Top of Provided data

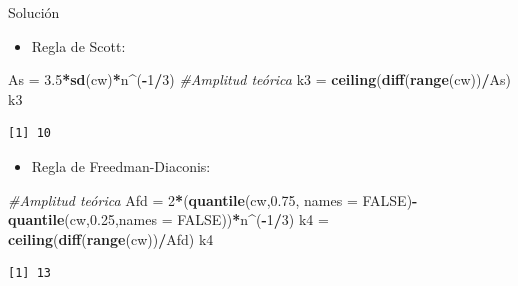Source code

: \documentclass[
  ignorenonframetext,
  aspectratio=169]{beamer}
\newenvironment{Shaded}{\begin{snugshade}}{\end{snugshade}}
\newcommand{\AttributeTok}[1]{\textcolor[rgb]{0.13,0.29,0.53}{#1}}
\newcommand{\CommentTok}[1]{\textcolor[rgb]{0.56,0.35,0.01}{\textit{#1}}}
\newcommand{\ConstantTok}[1]{\textcolor[rgb]{0.56,0.35,0.01}{#1}}
\newcommand{\DecValTok}[1]{\textcolor[rgb]{0.00,0.00,0.81}{#1}}
\newcommand{\FloatTok}[1]{\textcolor[rgb]{0.00,0.00,0.81}{#1}}
\newcommand{\FunctionTok}[1]{\textcolor[rgb]{0.13,0.29,0.53}{\textbf{#1}}}
\newcommand{\NormalTok}[1]{#1}
\newcommand{\OtherTok}[1]{\textcolor[rgb]{0.56,0.35,0.01}{#1}}
\newcommand{\SpecialCharTok}[1]{\textcolor[rgb]{0.81,0.36,0.00}{\textbf{#1}}}
\providecommand{\tightlist}{%
  \setlength{\itemsep}{0pt}\setlength{\parskip}{0pt}}
\begin{document}
\begin{frame}[fragile]{Solución}
\label{soluciuxf3n-2}
\begin{itemize}
\tightlist
\item
  Regla de Scott:
\end{itemize}

\begin{Shaded}
\begin{Highlighting}[]
\NormalTok{As }\OtherTok{=} \FloatTok{3.5}\SpecialCharTok{*}\FunctionTok{sd}\NormalTok{(cw)}\SpecialCharTok{*}\NormalTok{n}\SpecialCharTok{\^{}}\NormalTok{(}\SpecialCharTok{{-}}\DecValTok{1}\SpecialCharTok{/}\DecValTok{3}\NormalTok{) }\CommentTok{\#Amplitud teórica}
\NormalTok{k3 }\OtherTok{=} \FunctionTok{ceiling}\NormalTok{(}\FunctionTok{diff}\NormalTok{(}\FunctionTok{range}\NormalTok{(cw))}\SpecialCharTok{/}\NormalTok{As)}
\NormalTok{k3}
\end{Highlighting}
\end{Shaded}

\begin{verbatim}
[1] 10
\end{verbatim}

\begin{itemize}
\tightlist
\item
  Regla de Freedman-Diaconis:
\end{itemize}

\begin{Shaded}
\begin{Highlighting}[]
\CommentTok{\#Amplitud teórica}
\NormalTok{Afd }\OtherTok{=} \DecValTok{2}\SpecialCharTok{*}\NormalTok{(}\FunctionTok{quantile}\NormalTok{(cw,}\FloatTok{0.75}\NormalTok{, }\AttributeTok{names =} \ConstantTok{FALSE}\NormalTok{)}\SpecialCharTok{{-}}
           \FunctionTok{quantile}\NormalTok{(cw,}\FloatTok{0.25}\NormalTok{,}\AttributeTok{names =} \ConstantTok{FALSE}\NormalTok{))}\SpecialCharTok{*}\NormalTok{n}\SpecialCharTok{\^{}}\NormalTok{(}\SpecialCharTok{{-}}\DecValTok{1}\SpecialCharTok{/}\DecValTok{3}\NormalTok{) }
\NormalTok{k4 }\OtherTok{=} \FunctionTok{ceiling}\NormalTok{(}\FunctionTok{diff}\NormalTok{(}\FunctionTok{range}\NormalTok{(cw))}\SpecialCharTok{/}\NormalTok{Afd)}
\NormalTok{k4}
\end{Highlighting}
\end{Shaded}

\begin{verbatim}
[1] 13
\end{verbatim}
\end{frame}
\end{document}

Bottom of Provided data

Problem requirements — Print all of the records shown above exactly, leaving out each picture.

Response —
Source code

: \documentclass[
  ignorenonframetext,
  aspectratio=169]{beamer}
\newenvironment{Shaded}{\begin{snugshade}}{\end{snugshade}}
\newcommand{\AttributeTok}[1]{\textcolor[rgb]{0.13,0.29,0.53}{#1}}
\newcommand{\CommentTok}[1]{\textcolor[rgb]{0.56,0.35,0.01}{\textit{#1}}}
\newcommand{\ConstantTok}[1]{\textcolor[rgb]{0.56,0.35,0.01}{#1}}
\newcommand{\DecValTok}[1]{\textcolor[rgb]{0.00,0.00,0.81}{#1}}
\newcommand{\FloatTok}[1]{\textcolor[rgb]{0.00,0.00,0.81}{#1}}
\newcommand{\FunctionTok}[1]{\textcolor[rgb]{0.13,0.29,0.53}{\textbf{#1}}}
\newcommand{\NormalTok}[1]{#1}
\newcommand{\OtherTok}[1]{\textcolor[rgb]{0.56,0.35,0.01}{#1}}
\newcommand{\SpecialCharTok}[1]{\textcolor[rgb]{0.81,0.36,0.00}{\textbf{#1}}}
\providecommand{\tightlist}{%
  \setlength{\itemsep}{0pt}\setlength{\parskip}{0pt}}
\begin{document}
\begin{frame}[fragile]{Solución}
\label{soluciuxf3n-2}
\begin{itemize}
\tightlist
\item
  Regla de Scott:
\end{itemize}

\begin{Shaded}
\begin{Highlighting}[]
\NormalTok{As }\OtherTok{=} \FloatTok{3.5}\SpecialCharTok{*}\FunctionTok{sd}\NormalTok{(cw)}\SpecialCharTok{*}\NormalTok{n}\SpecialCharTok{\^{}}\NormalTok{(}\SpecialCharTok{{-}}\DecValTok{1}\SpecialCharTok{/}\DecValTok{3}\NormalTok{) }\CommentTok{\#Amplitud teórica}
\NormalTok{k3 }\OtherTok{=} \FunctionTok{ceiling}\NormalTok{(}\FunctionTok{diff}\NormalTok{(}\FunctionTok{range}\NormalTok{(cw))}\SpecialCharTok{/}\NormalTok{As)}
\NormalTok{k3}
\end{Highlighting}
\end{Shaded}

\begin{verbatim}
[1] 10
\end{verbatim}

\begin{itemize}
\tightlist
\item
  Regla de Freedman-Diaconis:
\end{itemize}

\begin{Shaded}
\begin{Highlighting}[]
\CommentTok{\#Amplitud teórica}
\NormalTok{Afd }\OtherTok{=} \DecValTok{2}\SpecialCharTok{*}\NormalTok{(}\FunctionTok{quantile}\NormalTok{(cw,}\FloatTok{0.75}\NormalTok{, }\AttributeTok{names =} \ConstantTok{FALSE}\NormalTok{)}\SpecialCharTok{{-}}
           \FunctionTok{quantile}\NormalTok{(cw,}\FloatTok{0.25}\NormalTok{,}\AttributeTok{names =} \ConstantTok{FALSE}\NormalTok{))}\SpecialCharTok{*}\NormalTok{n}\SpecialCharTok{\^{}}\NormalTok{(}\SpecialCharTok{{-}}\DecValTok{1}\SpecialCharTok{/}\DecValTok{3}\NormalTok{) }
\NormalTok{k4 }\OtherTok{=} \FunctionTok{ceiling}\NormalTok{(}\FunctionTok{diff}\NormalTok{(}\FunctionTok{range}\NormalTok{(cw))}\SpecialCharTok{/}\NormalTok{Afd)}
\NormalTok{k4}
\end{Highlighting}
\end{Shaded}

\begin{verbatim}
[1] 13
\end{verbatim}
\end{frame}
\end{document}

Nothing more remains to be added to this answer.